The United States maintained its status at the top of the financial world with 498 billionaires on the list. China came in second with 152 billionaires and Russia followed with 111. This year an extra 268 billionaires made the list and four countries – Algeria, Lithuania, Tanzania, and Uganda – made their debut. Aliko Dangote, a Nigerian businessman who made his wealth in cement, flour, and sugar, ranked 23rd with a net worth of $25 billion – the first African to crack the top 25.
China and the Asia-Pacific region posted some of the most intriguing numbers. China added 37 new faces to the list, a new record for the rapidly growing country. The youngest billionaire on the list, 24-year-old Perenna Kei, hails from Hong Kong. She owns 85 percent of Logan Property Holdings, giving her a net worth of $1.3 billion. Even including those stellar China numbers, the Asia-Pacific region as a whole had the biggest drop-off of any region, losing 47 off the billionaires list from last year.

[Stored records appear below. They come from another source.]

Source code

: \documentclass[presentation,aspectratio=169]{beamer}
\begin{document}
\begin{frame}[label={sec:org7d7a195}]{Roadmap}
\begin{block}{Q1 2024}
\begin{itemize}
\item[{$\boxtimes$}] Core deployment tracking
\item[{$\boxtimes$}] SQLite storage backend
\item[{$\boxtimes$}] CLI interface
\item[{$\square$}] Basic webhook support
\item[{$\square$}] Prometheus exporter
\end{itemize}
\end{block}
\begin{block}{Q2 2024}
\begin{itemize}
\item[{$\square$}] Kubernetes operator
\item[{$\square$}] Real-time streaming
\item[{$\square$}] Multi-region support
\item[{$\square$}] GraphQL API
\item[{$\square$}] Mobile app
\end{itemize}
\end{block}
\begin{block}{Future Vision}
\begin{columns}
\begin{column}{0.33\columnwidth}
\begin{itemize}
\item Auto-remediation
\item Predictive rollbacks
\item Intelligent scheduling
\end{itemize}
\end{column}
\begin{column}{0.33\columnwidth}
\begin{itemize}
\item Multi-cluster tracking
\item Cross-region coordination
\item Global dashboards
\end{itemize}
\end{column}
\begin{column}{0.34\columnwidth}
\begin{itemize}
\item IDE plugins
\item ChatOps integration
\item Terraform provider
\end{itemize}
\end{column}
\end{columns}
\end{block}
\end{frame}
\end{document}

Though the list is predominately over 40 and male, younger billionaires and women made notable contributions. Forbes reports that 31 of the 1,645 billionaires on its list are under 40, and only 13 of those are from the US (and five of those are the product of Facebook). Other young billionaires hail from countries ranging from Japan to Colombia to Switzerland, representing a diverse range of industries, everything from social gaming to polymers. There are 172 women on the list, more than ever before, and up 34 from last year. Notable female newcomers include Facebook’s COO Sheryl Sandberg, and Nigerian oil producer Folorunsho Alakija.
One trend was clear: Self-made fortunes are the norm. Over two-thirds of the billionaires on the list are self-made billionaires, while an additional 21 percent added to fortunes they already had.
The rich also appear to be getting richer. The overall net worth of the world’s wealthiest people in 2014 is $6.4 trillion, up $1 trillion from last year.
In this way, the list echoes the widening wealth gap in places with rapidly growing economies. An Organization for Economic Cooperation and Development (OECD) study from 2011 found that income inequality levels in emerging economies are all significantly higher than the OECD average. This could prove to be an issue: In January, the World Economic Forum reported that its survey of over 700 opinion leaders put the wealth gap as one of the biggest risks to potential conflict in the next decade.
However, some billionaires drop off the list because of what they give away. Norwegian real estate developer Olav Thon gave a 71 percent stake in his company to his newly created charitable foundation in December. Previously, his fortune was estimated at $5.75 billion.